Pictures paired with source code
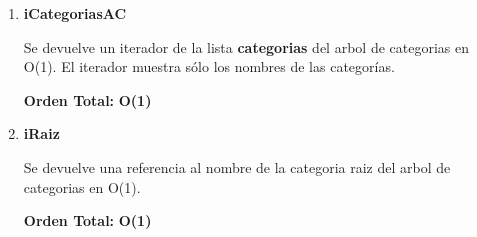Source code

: \vspace*{1em}
\begin{enumerate}







\item\textbf{iCategoriasAC}
\par Se devuelve un iterador de la lista \textbf{categorias} del arbol de categorias en O(1). El iterador muestra sólo los nombres de las categorías.
\par \textbf{Orden Total:} \textbf{O(1)}

\item\textbf{iRaiz}
\par Se devuelve una referencia al nombre de la categoria raiz del arbol de categorias en O(1).
\par \textbf{Orden Total:} \textbf{O(1)}


\end{enumerate}
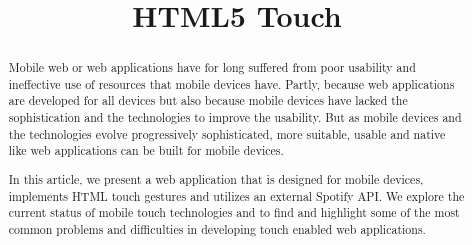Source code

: \documentclass[conference]{IEEEtran}
\begin{document}
%
\title{HTML5 Touch}

\author{
\and
{}
\and
{}
}





\maketitle


\begin{abstract}





Mobile web or web applications have for long suffered from poor usability and ineffective use of resources that mobile devices have. Partly, because web applications are developed for all devices but also because mobile devices have lacked the sophistication and the technologies to improve the usability. But as mobile devices and the technologies evolve progressively sophisticated, more suitable, usable and native like web applications can be built for mobile devices.

In this article, we present a web application that is designed for mobile devices, implements HTML touch gestures and utilizes an external Spotify API. We explore the current status of mobile touch technologies and to find and highlight some of the most common problems and difficulties in developing touch enabled web applications. 


\end{abstract}
\end{document}
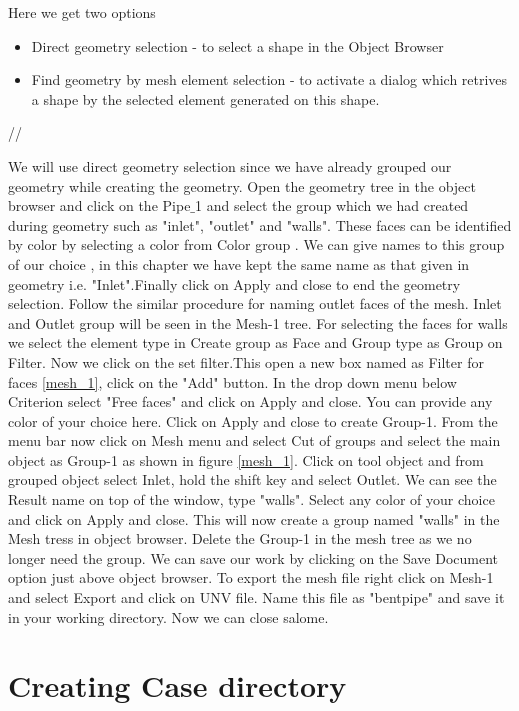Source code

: Here we get two options
\begin{itemize}
\item Direct geometry selection - to select a shape in the Object Browser 
\item Find geometry by mesh element selection - to activate a dialog which retrives a shape by the selected element generated on this shape.
\end{itemize} //

We will use direct geometry selection since we have already grouped our geometry while creating the geometry. Open the geometry tree in the object browser and click on the Pipe$\_$1 and select the group which we had created during geometry such as "inlet", "outlet" and "walls". These faces can be identified by color by selecting a color from Color group . We can give names to this group of our choice , in this chapter we have kept the same name as that given in geometry i.e. "Inlet".Finally click on Apply and close to end the geometry selection. Follow the similar procedure for naming outlet faces of the mesh. Inlet and Outlet group will be seen in the Mesh-1 tree. For selecting the faces for walls we select the element type in Create group as Face and Group type as Group on Filter. Now we click on the set filter.This open a new box named as Filter for faces \ref{mesh_1}, click on the "Add" button. In the drop down menu below Criterion select "Free faces" and click on Apply and close. You can provide any color of your choice here. Click on Apply and close to create Group-1. From the menu bar now click on Mesh menu and select Cut of groups and select the main object as Group-1 as shown in figure \ref{mesh_1}. Click on tool object and from grouped object select Inlet, hold the shift key and select Outlet. We can see the Result name on top of the window, type "walls". Select any color of your choice and click on Apply and close. This will now create a group named "walls" in the Mesh tress in object browser. Delete the Group-1 in the mesh tree as we no longer need the group. We can save our work by clicking on the Save Document option just above object browser. To export the mesh file right click on Mesh-1 and select Export and click on UNV file. Name this file as "bentpipe" and save it in your working directory. Now we can close salome.

\section{Creating Case directory}

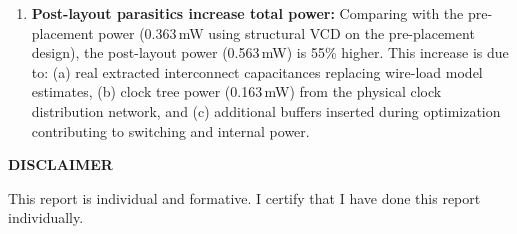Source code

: \documentclass{article}
\begin{document}
\begin{tcolorbox}[colback=white, colframe=black, width=\textwidth, title=Answer 3.3]
\begin{enumerate}
\item \textbf{Post-layout parasitics increase total power:} Comparing with the pre-placement power (0.363\,mW using structural VCD on the pre-placement design), the post-layout power (0.563\,mW) is 55\% higher. This increase is due to: (a) real extracted interconnect capacitances replacing wire-load model estimates, (b) clock tree power (0.163\,mW) from the physical clock distribution network, and (c) additional buffers inserted during optimization contributing to switching and internal power.
\end{enumerate}

\end{tcolorbox}

\vspace{1cm}

\begin{center}
\textbf{DISCLAIMER}

\vspace{0.5cm}

This report is individual and formative. I certify that I have done this report individually.
\end{center}
\end{document}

= What needs to be done =
Lines from the entries that contain the word "arbol" are what the answer must hold.

= Solution below =
\par Se devuelve un iterador de la lista \textbf{categorias} del arbol de categorias en O(1). El iterador muestra sólo los nombres de las categorías.
\par Se devuelve una referencia al nombre de la categoria raiz del arbol de categorias en O(1).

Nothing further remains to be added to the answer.